* Aim of the task: Write out, word for word, only the lines from the one with "must be modeled." to the end of the data below.

--- Data supplied ---

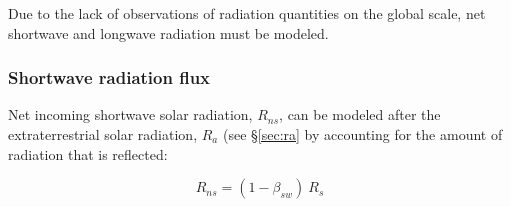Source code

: \noindent Due to the lack of observations of radiation quantities on the global scale, net shortwave and longwave radiation must be modeled.

\subsubsection{Shortwave radiation flux}
\label{sec:rs}
Net incoming shortwave solar radiation, $R_{ns}$, can be modeled after the extraterrestrial solar radiation, $R_a$ (see \S \ref{sec:ra} by accounting for the amount of radiation that is reflected:

\begin{equation}
\label{eq:rns}
	R_{ns} = \left(1 - \beta_{sw}\right)\: R_s
\end{equation}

---

* Exercise result:
: \noindent Due to the lack of observations of radiation quantities on the global scale, net shortwave and longwave radiation must be modeled.

\subsubsection{Shortwave radiation flux}
\label{sec:rs}
Net incoming shortwave solar radiation, $R_{ns}$, can be modeled after the extraterrestrial solar radiation, $R_a$ (see \S \ref{sec:ra} by accounting for the amount of radiation that is reflected:

\begin{equation}
\label{eq:rns}
	R_{ns} = \left(1 - \beta_{sw}\right)\: R_s
\end{equation}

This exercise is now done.